Saved entries:
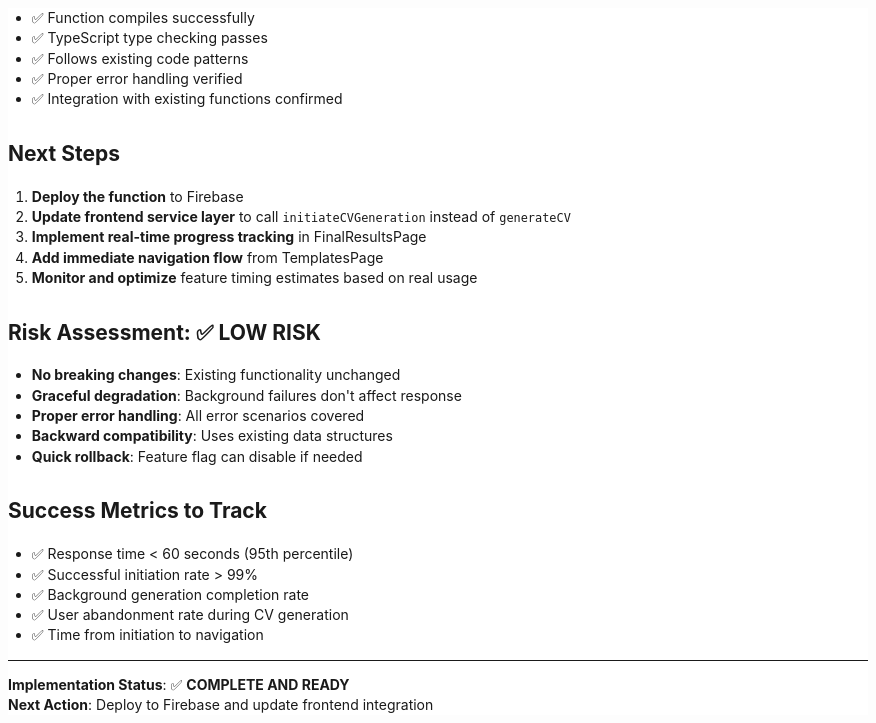 - ✅ Function compiles successfully
- ✅ TypeScript type checking passes
- ✅ Follows existing code patterns
- ✅ Proper error handling verified
- ✅ Integration with existing functions confirmed

## Next Steps

1. **Deploy the function** to Firebase
2. **Update frontend service layer** to call `initiateCVGeneration` instead of `generateCV`
3. **Implement real-time progress tracking** in FinalResultsPage
4. **Add immediate navigation flow** from TemplatesPage
5. **Monitor and optimize** feature timing estimates based on real usage

## Risk Assessment: ✅ LOW RISK

- **No breaking changes**: Existing functionality unchanged
- **Graceful degradation**: Background failures don't affect response
- **Proper error handling**: All error scenarios covered
- **Backward compatibility**: Uses existing data structures
- **Quick rollback**: Feature flag can disable if needed

## Success Metrics to Track

- ✅ Response time < 60 seconds (95th percentile)
- ✅ Successful initiation rate > 99%
- ✅ Background generation completion rate
- ✅ User abandonment rate during CV generation
- ✅ Time from initiation to navigation

---

**Implementation Status**: ✅ **COMPLETE AND READY**  
**Next Action**: Deploy to Firebase and update frontend integration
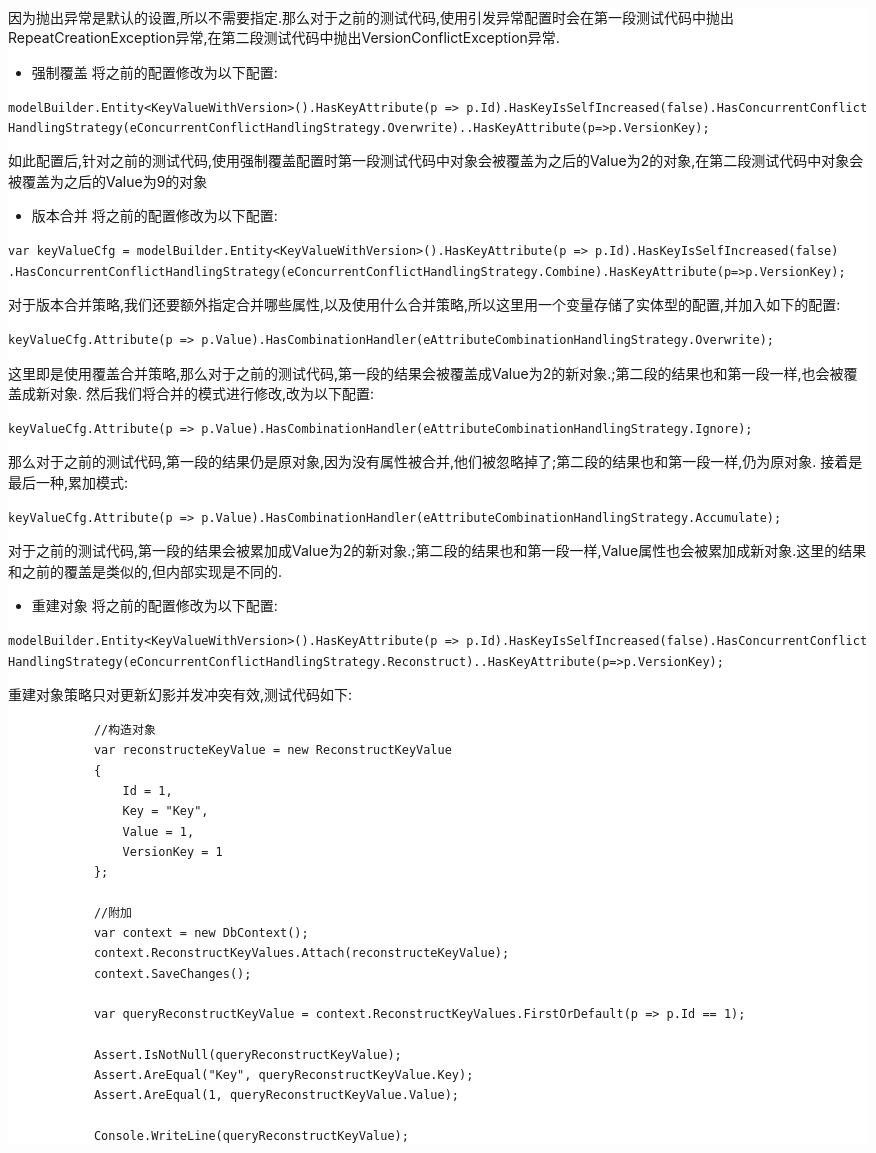 因为抛出异常是默认的设置,所以不需要指定.那么对于之前的测试代码,使用引发异常配置时会在第一段测试代码中抛出RepeatCreationException异常,在第二段测试代码中抛出VersionConflictException异常.
* 强制覆盖
将之前的配置修改为以下配置:
```
modelBuilder.Entity<KeyValueWithVersion>().HasKeyAttribute(p => p.Id).HasKeyIsSelfIncreased(false).HasConcurrentConflictHandlingStrategy(eConcurrentConflictHandlingStrategy.Overwrite)..HasKeyAttribute(p=>p.VersionKey);
```
如此配置后,针对之前的测试代码,使用强制覆盖配置时第一段测试代码中对象会被覆盖为之后的Value为2的对象,在第二段测试代码中对象会被覆盖为之后的Value为9的对象
* 版本合并
将之前的配置修改为以下配置:
```
var keyValueCfg = modelBuilder.Entity<KeyValueWithVersion>().HasKeyAttribute(p => p.Id).HasKeyIsSelfIncreased(false)     .HasConcurrentConflictHandlingStrategy(eConcurrentConflictHandlingStrategy.Combine).HasKeyAttribute(p=>p.VersionKey);
```
对于版本合并策略,我们还要额外指定合并哪些属性,以及使用什么合并策略,所以这里用一个变量存储了实体型的配置,并加入如下的配置:
```
keyValueCfg.Attribute(p => p.Value).HasCombinationHandler(eAttributeCombinationHandlingStrategy.Overwrite);
```
这里即是使用覆盖合并策略,那么对于之前的测试代码,第一段的结果会被覆盖成Value为2的新对象.;第二段的结果也和第一段一样,也会被覆盖成新对象.
然后我们将合并的模式进行修改,改为以下配置:
```
keyValueCfg.Attribute(p => p.Value).HasCombinationHandler(eAttributeCombinationHandlingStrategy.Ignore);
```
那么对于之前的测试代码,第一段的结果仍是原对象,因为没有属性被合并,他们被忽略掉了;第二段的结果也和第一段一样,仍为原对象.
接着是最后一种,累加模式:
```
keyValueCfg.Attribute(p => p.Value).HasCombinationHandler(eAttributeCombinationHandlingStrategy.Accumulate);
```
对于之前的测试代码,第一段的结果会被累加成Value为2的新对象.;第二段的结果也和第一段一样,Value属性也会被累加成新对象.这里的结果和之前的覆盖是类似的,但内部实现是不同的.
* 重建对象
将之前的配置修改为以下配置:
```
modelBuilder.Entity<KeyValueWithVersion>().HasKeyAttribute(p => p.Id).HasKeyIsSelfIncreased(false).HasConcurrentConflictHandlingStrategy(eConcurrentConflictHandlingStrategy.Reconstruct)..HasKeyAttribute(p=>p.VersionKey);
```
重建对象策略只对更新幻影并发冲突有效,测试代码如下:
```
            //构造对象
            var reconstructeKeyValue = new ReconstructKeyValue
            {
                Id = 1,
                Key = "Key",
                Value = 1,
                VersionKey = 1
            };

            //附加
            var context = new DbContext();
            context.ReconstructKeyValues.Attach(reconstructeKeyValue);
            context.SaveChanges();

            var queryReconstructKeyValue = context.ReconstructKeyValues.FirstOrDefault(p => p.Id == 1);

            Assert.IsNotNull(queryReconstructKeyValue);
            Assert.AreEqual("Key", queryReconstructKeyValue.Key);
            Assert.AreEqual(1, queryReconstructKeyValue.Value);

            Console.WriteLine(queryReconstructKeyValue);
```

◆ EXERCISE DESCRIPTION
Read through the data above. Report each line that has the word "HasKeyIsSelfIncreased".

◆ TASK RESULT
modelBuilder.Entity<KeyValueWithVersion>().HasKeyAttribute(p => p.Id).HasKeyIsSelfIncreased(false).HasConcurrentConflictHandlingStrategy(eConcurrentConflictHandlingStrategy.Overwrite)..HasKeyAttribute(p=>p.VersionKey);
var keyValueCfg = modelBuilder.Entity<KeyValueWithVersion>().HasKeyAttribute(p => p.Id).HasKeyIsSelfIncreased(false)     .HasConcurrentConflictHandlingStrategy(eConcurrentConflictHandlingStrategy.Combine).HasKeyAttribute(p=>p.VersionKey);
modelBuilder.Entity<KeyValueWithVersion>().HasKeyAttribute(p => p.Id).HasKeyIsSelfIncreased(false).HasConcurrentConflictHandlingStrategy(eConcurrentConflictHandlingStrategy.Reconstruct)..HasKeyAttribute(p=>p.VersionKey);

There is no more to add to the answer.